(GIVEN DATA)
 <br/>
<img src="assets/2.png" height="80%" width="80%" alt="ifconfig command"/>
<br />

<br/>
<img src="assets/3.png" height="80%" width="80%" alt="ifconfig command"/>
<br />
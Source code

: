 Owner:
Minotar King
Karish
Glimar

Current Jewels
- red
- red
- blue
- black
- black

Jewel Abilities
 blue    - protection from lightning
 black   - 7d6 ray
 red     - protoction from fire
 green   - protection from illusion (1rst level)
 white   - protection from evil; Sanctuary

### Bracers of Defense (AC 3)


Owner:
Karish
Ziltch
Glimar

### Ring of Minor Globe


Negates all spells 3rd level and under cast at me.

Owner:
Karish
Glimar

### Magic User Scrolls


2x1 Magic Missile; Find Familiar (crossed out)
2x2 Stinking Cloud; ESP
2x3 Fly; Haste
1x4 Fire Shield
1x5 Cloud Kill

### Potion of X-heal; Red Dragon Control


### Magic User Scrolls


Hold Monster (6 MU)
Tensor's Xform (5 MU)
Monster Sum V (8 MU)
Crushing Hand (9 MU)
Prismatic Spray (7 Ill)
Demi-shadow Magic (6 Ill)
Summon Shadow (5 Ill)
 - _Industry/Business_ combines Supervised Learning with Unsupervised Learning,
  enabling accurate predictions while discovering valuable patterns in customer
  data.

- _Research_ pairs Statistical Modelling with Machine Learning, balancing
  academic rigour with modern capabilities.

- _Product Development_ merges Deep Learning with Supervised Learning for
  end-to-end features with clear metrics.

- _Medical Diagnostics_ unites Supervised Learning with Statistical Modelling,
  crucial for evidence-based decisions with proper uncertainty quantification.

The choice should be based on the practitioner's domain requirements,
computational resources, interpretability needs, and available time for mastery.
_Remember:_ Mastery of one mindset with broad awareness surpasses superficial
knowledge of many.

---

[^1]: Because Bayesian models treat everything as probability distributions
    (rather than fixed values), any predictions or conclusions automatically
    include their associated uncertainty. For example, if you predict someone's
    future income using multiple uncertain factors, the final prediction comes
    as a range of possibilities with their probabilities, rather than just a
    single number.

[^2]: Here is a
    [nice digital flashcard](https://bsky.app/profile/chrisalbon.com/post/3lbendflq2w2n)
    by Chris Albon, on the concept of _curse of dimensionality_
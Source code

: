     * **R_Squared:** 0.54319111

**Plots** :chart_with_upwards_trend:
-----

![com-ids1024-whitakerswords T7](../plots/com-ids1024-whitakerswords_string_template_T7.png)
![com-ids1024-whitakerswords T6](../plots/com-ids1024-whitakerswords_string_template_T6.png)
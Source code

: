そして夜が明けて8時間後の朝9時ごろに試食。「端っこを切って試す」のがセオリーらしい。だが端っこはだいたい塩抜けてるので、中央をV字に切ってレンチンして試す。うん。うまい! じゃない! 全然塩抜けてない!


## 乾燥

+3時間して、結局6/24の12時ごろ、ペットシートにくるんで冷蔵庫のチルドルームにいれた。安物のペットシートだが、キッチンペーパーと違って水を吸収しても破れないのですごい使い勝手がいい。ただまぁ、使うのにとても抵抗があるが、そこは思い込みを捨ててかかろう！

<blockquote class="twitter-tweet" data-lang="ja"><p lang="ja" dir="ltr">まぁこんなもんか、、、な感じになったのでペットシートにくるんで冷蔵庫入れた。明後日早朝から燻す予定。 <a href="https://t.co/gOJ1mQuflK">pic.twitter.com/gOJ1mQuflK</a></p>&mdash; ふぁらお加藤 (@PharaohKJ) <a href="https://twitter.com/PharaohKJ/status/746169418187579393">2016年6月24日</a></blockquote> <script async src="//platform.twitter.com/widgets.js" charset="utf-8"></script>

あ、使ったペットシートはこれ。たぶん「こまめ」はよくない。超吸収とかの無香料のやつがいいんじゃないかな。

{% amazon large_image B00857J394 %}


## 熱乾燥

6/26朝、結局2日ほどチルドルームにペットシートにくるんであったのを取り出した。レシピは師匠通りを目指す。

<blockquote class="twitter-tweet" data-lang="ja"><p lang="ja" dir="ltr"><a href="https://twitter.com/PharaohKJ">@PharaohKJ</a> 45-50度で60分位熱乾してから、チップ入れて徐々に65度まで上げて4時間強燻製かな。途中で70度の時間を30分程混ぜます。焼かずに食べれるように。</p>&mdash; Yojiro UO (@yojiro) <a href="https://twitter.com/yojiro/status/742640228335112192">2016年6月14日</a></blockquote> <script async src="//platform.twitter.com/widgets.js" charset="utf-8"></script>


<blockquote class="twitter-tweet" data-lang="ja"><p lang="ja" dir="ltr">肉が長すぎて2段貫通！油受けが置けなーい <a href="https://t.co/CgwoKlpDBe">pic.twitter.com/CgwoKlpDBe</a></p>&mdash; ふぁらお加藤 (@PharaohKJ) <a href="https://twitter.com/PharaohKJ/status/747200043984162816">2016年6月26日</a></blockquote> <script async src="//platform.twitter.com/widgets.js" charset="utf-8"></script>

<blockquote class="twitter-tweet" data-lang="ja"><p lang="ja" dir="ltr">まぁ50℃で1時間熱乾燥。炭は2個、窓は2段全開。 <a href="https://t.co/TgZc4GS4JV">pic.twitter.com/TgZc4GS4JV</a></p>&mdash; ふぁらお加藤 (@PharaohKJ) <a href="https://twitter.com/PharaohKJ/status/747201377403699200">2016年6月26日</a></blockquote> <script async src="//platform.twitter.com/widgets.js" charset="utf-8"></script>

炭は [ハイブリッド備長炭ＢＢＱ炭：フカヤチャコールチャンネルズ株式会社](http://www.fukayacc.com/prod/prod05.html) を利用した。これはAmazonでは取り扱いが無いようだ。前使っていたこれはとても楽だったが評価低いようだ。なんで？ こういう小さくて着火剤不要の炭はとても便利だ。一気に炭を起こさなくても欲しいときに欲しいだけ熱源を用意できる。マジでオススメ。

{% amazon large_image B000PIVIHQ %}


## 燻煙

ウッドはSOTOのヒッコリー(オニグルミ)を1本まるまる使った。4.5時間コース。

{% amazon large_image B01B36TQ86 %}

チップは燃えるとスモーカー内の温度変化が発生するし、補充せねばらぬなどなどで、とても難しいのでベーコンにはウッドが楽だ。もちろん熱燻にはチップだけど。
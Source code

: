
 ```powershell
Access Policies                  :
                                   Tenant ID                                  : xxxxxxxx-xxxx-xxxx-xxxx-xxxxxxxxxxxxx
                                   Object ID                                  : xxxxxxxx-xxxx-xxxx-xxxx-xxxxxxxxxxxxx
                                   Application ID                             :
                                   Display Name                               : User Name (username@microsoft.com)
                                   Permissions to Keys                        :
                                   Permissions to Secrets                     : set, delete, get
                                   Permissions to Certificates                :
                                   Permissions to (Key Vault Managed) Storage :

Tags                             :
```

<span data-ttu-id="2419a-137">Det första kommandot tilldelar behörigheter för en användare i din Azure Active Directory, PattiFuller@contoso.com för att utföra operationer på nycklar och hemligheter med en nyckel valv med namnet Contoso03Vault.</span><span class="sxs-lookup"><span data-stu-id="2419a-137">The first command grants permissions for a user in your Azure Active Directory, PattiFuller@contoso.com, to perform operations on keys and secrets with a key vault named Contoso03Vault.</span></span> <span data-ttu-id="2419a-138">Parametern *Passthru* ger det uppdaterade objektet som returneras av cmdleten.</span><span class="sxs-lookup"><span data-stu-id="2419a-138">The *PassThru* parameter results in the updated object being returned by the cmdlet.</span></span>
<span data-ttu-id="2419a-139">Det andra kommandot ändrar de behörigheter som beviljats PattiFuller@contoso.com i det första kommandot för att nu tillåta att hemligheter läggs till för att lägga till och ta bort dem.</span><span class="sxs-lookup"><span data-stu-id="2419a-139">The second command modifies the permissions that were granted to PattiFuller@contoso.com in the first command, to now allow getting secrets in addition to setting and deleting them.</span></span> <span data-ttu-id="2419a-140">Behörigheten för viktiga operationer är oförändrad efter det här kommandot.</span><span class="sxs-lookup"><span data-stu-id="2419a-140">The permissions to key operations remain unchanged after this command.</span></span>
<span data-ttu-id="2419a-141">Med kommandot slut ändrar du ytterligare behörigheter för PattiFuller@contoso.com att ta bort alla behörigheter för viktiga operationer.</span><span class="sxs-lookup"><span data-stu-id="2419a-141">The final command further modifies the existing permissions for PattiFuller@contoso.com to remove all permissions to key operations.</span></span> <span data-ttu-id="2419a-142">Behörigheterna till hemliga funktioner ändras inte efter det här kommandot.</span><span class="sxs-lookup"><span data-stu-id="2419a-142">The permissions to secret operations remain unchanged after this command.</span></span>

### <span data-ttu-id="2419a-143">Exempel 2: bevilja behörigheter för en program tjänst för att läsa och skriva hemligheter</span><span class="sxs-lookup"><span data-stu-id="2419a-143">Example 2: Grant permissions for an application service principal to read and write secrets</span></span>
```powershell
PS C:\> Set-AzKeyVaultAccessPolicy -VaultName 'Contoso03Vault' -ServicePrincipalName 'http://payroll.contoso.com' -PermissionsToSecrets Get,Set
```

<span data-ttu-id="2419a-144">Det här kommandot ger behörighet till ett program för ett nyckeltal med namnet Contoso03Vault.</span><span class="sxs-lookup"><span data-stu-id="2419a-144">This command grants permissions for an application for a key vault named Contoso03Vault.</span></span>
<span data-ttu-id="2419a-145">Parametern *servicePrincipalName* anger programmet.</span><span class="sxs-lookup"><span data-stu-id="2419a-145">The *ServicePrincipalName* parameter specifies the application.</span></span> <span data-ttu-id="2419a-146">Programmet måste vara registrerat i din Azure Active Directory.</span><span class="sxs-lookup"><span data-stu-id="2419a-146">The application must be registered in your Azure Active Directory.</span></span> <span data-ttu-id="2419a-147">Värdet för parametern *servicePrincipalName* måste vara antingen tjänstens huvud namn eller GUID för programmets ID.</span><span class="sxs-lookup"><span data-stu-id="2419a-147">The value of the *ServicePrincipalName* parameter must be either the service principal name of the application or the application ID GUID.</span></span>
(End GIVEN DATA)
*EXERCISE*: Set down, unchanged, only those lines above that fall between the line with "- _Medical Diagnostics_" and the line with "(rather than fixed", the two end lines included.

*SOLUTION TO THE PROBLEM*:
- _Medical Diagnostics_ unites Supervised Learning with Statistical Modelling,
  crucial for evidence-based decisions with proper uncertainty quantification.

The choice should be based on the practitioner's domain requirements,
computational resources, interpretability needs, and available time for mastery.
_Remember:_ Mastery of one mindset with broad awareness surpasses superficial
knowledge of many.

---

[^1]: Because Bayesian models treat everything as probability distributions
    (rather than fixed values), any predictions or conclusions automatically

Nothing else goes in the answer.